---------- Supplied material ----------

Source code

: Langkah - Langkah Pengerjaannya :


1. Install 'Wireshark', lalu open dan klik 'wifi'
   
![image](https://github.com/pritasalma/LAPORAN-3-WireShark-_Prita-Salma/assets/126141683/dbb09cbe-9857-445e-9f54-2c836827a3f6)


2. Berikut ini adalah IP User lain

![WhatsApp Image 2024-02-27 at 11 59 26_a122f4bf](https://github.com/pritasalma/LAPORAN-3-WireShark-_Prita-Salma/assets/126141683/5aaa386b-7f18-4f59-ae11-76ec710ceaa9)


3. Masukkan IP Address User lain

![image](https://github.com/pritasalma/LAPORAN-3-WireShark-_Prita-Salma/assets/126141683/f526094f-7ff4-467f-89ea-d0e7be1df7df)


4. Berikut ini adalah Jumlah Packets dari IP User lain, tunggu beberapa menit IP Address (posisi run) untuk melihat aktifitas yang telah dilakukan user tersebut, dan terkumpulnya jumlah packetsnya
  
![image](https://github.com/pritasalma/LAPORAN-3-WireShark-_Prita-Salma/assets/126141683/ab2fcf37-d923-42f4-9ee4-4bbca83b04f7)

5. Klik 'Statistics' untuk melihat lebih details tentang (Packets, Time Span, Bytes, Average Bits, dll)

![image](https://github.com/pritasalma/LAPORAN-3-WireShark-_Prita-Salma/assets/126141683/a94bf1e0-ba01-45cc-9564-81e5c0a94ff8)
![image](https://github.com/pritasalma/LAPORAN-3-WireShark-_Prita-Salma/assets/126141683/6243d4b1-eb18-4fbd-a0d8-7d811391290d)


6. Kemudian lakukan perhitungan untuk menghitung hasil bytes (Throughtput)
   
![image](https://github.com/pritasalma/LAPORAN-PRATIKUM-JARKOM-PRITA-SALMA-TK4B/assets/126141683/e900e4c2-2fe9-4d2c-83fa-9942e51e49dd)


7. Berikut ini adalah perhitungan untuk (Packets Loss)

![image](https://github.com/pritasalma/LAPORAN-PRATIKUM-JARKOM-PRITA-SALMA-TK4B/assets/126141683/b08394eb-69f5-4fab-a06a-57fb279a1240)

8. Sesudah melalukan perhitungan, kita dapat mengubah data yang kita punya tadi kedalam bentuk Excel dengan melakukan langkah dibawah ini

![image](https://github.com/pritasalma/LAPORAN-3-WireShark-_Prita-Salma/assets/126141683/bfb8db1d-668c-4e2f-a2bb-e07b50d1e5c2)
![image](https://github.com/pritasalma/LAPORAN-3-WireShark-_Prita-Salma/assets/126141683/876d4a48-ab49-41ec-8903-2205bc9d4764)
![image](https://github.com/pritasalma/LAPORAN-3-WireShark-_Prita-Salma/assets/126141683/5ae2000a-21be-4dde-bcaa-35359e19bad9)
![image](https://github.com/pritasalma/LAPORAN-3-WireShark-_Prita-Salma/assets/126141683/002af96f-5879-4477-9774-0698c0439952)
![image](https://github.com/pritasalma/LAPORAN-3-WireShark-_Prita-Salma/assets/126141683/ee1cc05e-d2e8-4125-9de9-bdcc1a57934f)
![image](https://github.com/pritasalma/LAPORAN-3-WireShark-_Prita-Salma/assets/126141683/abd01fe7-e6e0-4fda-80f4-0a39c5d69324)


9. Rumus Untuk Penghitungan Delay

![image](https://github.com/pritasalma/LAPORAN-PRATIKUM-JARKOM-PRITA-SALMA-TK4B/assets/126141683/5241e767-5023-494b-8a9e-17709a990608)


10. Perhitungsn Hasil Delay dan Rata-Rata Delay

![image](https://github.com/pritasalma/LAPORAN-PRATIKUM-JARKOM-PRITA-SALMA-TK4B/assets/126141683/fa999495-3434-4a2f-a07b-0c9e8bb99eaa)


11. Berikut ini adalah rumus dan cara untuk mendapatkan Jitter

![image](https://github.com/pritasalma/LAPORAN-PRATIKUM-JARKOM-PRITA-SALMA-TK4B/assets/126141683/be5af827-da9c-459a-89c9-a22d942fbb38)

----------

§ **Your objective**
Please make the answer a complete, exact reproduction of the records.

§ **Answer to this task**
Source code

: Langkah - Langkah Pengerjaannya :


1. Install 'Wireshark', lalu open dan klik 'wifi'
   
![image](https://github.com/pritasalma/LAPORAN-3-WireShark-_Prita-Salma/assets/126141683/dbb09cbe-9857-445e-9f54-2c836827a3f6)


2. Berikut ini adalah IP User lain

![WhatsApp Image 2024-02-27 at 11 59 26_a122f4bf](https://github.com/pritasalma/LAPORAN-3-WireShark-_Prita-Salma/assets/126141683/5aaa386b-7f18-4f59-ae11-76ec710ceaa9)


3. Masukkan IP Address User lain

![image](https://github.com/pritasalma/LAPORAN-3-WireShark-_Prita-Salma/assets/126141683/f526094f-7ff4-467f-89ea-d0e7be1df7df)


4. Berikut ini adalah Jumlah Packets dari IP User lain, tunggu beberapa menit IP Address (posisi run) untuk melihat aktifitas yang telah dilakukan user tersebut, dan terkumpulnya jumlah packetsnya
  
![image](https://github.com/pritasalma/LAPORAN-3-WireShark-_Prita-Salma/assets/126141683/ab2fcf37-d923-42f4-9ee4-4bbca83b04f7)

5. Klik 'Statistics' untuk melihat lebih details tentang (Packets, Time Span, Bytes, Average Bits, dll)

![image](https://github.com/pritasalma/LAPORAN-3-WireShark-_Prita-Salma/assets/126141683/a94bf1e0-ba01-45cc-9564-81e5c0a94ff8)
![image](https://github.com/pritasalma/LAPORAN-3-WireShark-_Prita-Salma/assets/126141683/6243d4b1-eb18-4fbd-a0d8-7d811391290d)


6. Kemudian lakukan perhitungan untuk menghitung hasil bytes (Throughtput)
   
![image](https://github.com/pritasalma/LAPORAN-PRATIKUM-JARKOM-PRITA-SALMA-TK4B/assets/126141683/e900e4c2-2fe9-4d2c-83fa-9942e51e49dd)


7. Berikut ini adalah perhitungan untuk (Packets Loss)

![image](https://github.com/pritasalma/LAPORAN-PRATIKUM-JARKOM-PRITA-SALMA-TK4B/assets/126141683/b08394eb-69f5-4fab-a06a-57fb279a1240)

8. Sesudah melalukan perhitungan, kita dapat mengubah data yang kita punya tadi kedalam bentuk Excel dengan melakukan langkah dibawah ini

![image](https://github.com/pritasalma/LAPORAN-3-WireShark-_Prita-Salma/assets/126141683/bfb8db1d-668c-4e2f-a2bb-e07b50d1e5c2)
![image](https://github.com/pritasalma/LAPORAN-3-WireShark-_Prita-Salma/assets/126141683/876d4a48-ab49-41ec-8903-2205bc9d4764)
![image](https://github.com/pritasalma/LAPORAN-3-WireShark-_Prita-Salma/assets/126141683/5ae2000a-21be-4dde-bcaa-35359e19bad9)
![image](https://github.com/pritasalma/LAPORAN-3-WireShark-_Prita-Salma/assets/126141683/002af96f-5879-4477-9774-0698c0439952)
![image](https://github.com/pritasalma/LAPORAN-3-WireShark-_Prita-Salma/assets/126141683/ee1cc05e-d2e8-4125-9de9-bdcc1a57934f)
![image](https://github.com/pritasalma/LAPORAN-3-WireShark-_Prita-Salma/assets/126141683/abd01fe7-e6e0-4fda-80f4-0a39c5d69324)


9. Rumus Untuk Penghitungan Delay

![image](https://github.com/pritasalma/LAPORAN-PRATIKUM-JARKOM-PRITA-SALMA-TK4B/assets/126141683/5241e767-5023-494b-8a9e-17709a990608)


10. Perhitungsn Hasil Delay dan Rata-Rata Delay

![image](https://github.com/pritasalma/LAPORAN-PRATIKUM-JARKOM-PRITA-SALMA-TK4B/assets/126141683/fa999495-3434-4a2f-a07b-0c9e8bb99eaa)


11. Berikut ini adalah rumus dan cara untuk mendapatkan Jitter

![image](https://github.com/pritasalma/LAPORAN-PRATIKUM-JARKOM-PRITA-SALMA-TK4B/assets/126141683/be5af827-da9c-459a-89c9-a22d942fbb38)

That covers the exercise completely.